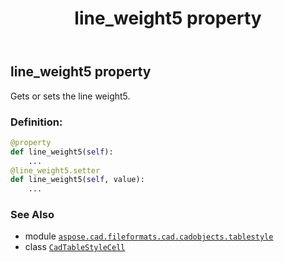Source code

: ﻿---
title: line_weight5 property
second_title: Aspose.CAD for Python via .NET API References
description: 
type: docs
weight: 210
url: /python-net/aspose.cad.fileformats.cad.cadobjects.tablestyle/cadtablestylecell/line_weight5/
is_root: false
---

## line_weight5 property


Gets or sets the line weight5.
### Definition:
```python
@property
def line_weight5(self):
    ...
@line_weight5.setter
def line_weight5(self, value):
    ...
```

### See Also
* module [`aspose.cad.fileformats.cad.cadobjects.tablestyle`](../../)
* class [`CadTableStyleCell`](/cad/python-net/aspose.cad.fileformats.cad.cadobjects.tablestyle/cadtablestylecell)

# # # # # # #

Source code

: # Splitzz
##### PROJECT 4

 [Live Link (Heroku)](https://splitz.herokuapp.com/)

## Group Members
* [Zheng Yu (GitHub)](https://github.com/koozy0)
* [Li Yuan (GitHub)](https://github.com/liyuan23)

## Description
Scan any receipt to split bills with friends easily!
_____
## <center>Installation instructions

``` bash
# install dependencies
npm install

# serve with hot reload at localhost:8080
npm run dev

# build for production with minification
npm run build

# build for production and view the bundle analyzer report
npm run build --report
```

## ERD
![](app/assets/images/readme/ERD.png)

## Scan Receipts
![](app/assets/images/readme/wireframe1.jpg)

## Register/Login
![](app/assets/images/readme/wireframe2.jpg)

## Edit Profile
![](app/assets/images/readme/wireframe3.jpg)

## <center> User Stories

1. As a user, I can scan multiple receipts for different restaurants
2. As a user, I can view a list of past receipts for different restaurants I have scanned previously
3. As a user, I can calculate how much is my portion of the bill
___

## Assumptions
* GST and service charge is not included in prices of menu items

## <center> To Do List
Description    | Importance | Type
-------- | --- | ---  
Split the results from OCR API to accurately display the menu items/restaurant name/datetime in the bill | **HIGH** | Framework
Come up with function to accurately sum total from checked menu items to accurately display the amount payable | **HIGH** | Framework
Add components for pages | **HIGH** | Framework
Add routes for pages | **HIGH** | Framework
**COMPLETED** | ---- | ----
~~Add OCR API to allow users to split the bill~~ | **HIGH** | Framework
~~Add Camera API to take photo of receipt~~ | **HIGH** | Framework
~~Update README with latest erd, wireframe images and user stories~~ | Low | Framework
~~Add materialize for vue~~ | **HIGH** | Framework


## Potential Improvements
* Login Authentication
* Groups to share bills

# # # # # # #

▸ TASK TO CARRY OUT
The answer should be a number alone: how many lines of the entries hold the word "items"?

▸ SOLUTION TO THIS EXERCISE
3